Il partito berlusconiano, agonizzante (ma guai a dirlo nei pressi di Palazzo Grazioli dove non è prevista neppure una camera ardente), pagherà il prezzo più alto. Dunque, mormorano i fedeli di un tempo, perché partecipare ad un funerale che non ci riguarda? Mica lo abbiamo voluto noi il lento suicidio. Già, nessun colpevole.

Ricordando i giorni dei trionfi (effimeri) mi vengono in mente volti radiosi che si giravano dall’altra parte o facevano finta di non sentire quando qualcuno paventava (non ci voleva molto, a dire la verità) l’inevitabile consumazione di un sogno televisivo che pure ha incantato milioni di italiani. Quei volti oggi sono trasformati. Come se avessero subito un lifting al contrario. Neppure il Cavaliere sembra più lo stesso. Nel giorno del suo compleanno amarissimo è costretto a prendere atto che l’innaturale creatura partorita con l’apporto determinante di Fini (non dimentichiamolo) si è spenta prematuramente e malamente.

Accade quando un soggetto “politico” (le virgolette sono d’obbligo nella fattispecie) non si sostanzia di cultura politica, manca di organizzazione, evita la selezione e predilige la cooptazione. I risultati sono sotto gli occhi di tutti. Sotto gli occhi pieni di lacrime o di furore, appunto. E non ci si può fare niente. Fuggire non basta, si dice. Forse è vero. Ma capisco chi non ci vuole più stare. Perfino coloro che hanno avuto tutto e magari dato poco. Non possono assistere alla fine di un film del quale erano stati protagonisti sapendo di non essere neppure menzionati nei titoli di coda.

Quanti altri seguiranno la Prestigiacomo? Legioni. E non guardate soltanto alla Camera, al Senato, alle Regioni. Ovunque cresce il deserto.
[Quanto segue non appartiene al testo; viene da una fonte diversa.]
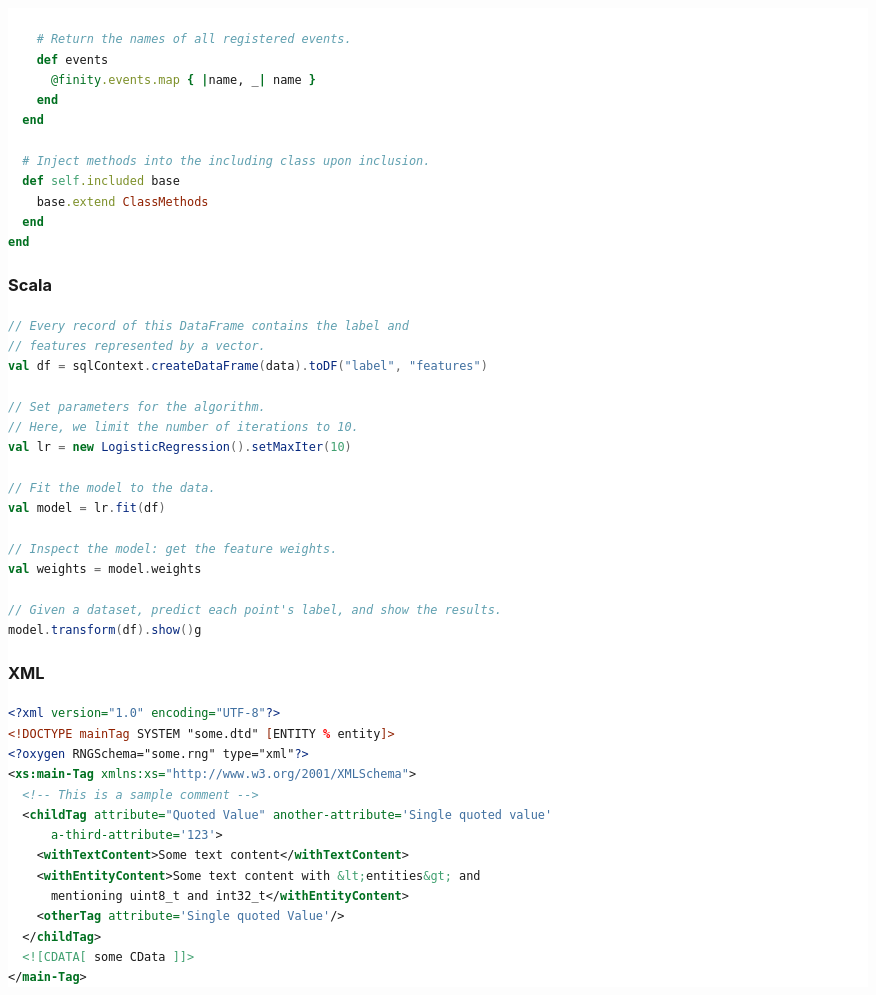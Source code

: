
 ``` ruby

    # Return the names of all registered events.
    def events
      @finity.events.map { |name, _| name }
    end
  end

  # Inject methods into the including class upon inclusion.
  def self.included base
    base.extend ClassMethods
  end
end
```

### Scala

```scala
// Every record of this DataFrame contains the label and
// features represented by a vector.
val df = sqlContext.createDataFrame(data).toDF("label", "features")

// Set parameters for the algorithm.
// Here, we limit the number of iterations to 10.
val lr = new LogisticRegression().setMaxIter(10)

// Fit the model to the data.
val model = lr.fit(df)

// Inspect the model: get the feature weights.
val weights = model.weights

// Given a dataset, predict each point's label, and show the results.
model.transform(df).show()g
```

### XML

``` xml
<?xml version="1.0" encoding="UTF-8"?>
<!DOCTYPE mainTag SYSTEM "some.dtd" [ENTITY % entity]>
<?oxygen RNGSchema="some.rng" type="xml"?>
<xs:main-Tag xmlns:xs="http://www.w3.org/2001/XMLSchema">
  <!-- This is a sample comment -->
  <childTag attribute="Quoted Value" another-attribute='Single quoted value'
      a-third-attribute='123'>
    <withTextContent>Some text content</withTextContent>
    <withEntityContent>Some text content with &lt;entities&gt; and
      mentioning uint8_t and int32_t</withEntityContent>
    <otherTag attribute='Single quoted Value'/>
  </childTag>
  <![CDATA[ some CData ]]>
</main-Tag>
```


  [1]: https://python-markdown.github.io/extensions/code_hilite/
  [2]: https://pygments.org
  [3]: http://pygments.org/languages
  [4]: https://facelessuser.github.io/pymdown-extensions/extensions/tabbed/
  [5]: https://facelessuser.github.io/pymdown-extensions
Nessun partito è mai finito così. Senza neppure la gloria della tragedia. E’ come un pugile che dopo aver vinto tanto, lascia il ring per abbandono. Una caduta misera, priva di pathos, insomma. Come la nascita che avvenne senza un fremito, un moto dell’anima, una passione. L’atto si compì davanti ad un notaio. Una immaginaria rivoluzione avvolta nelle carte bollate.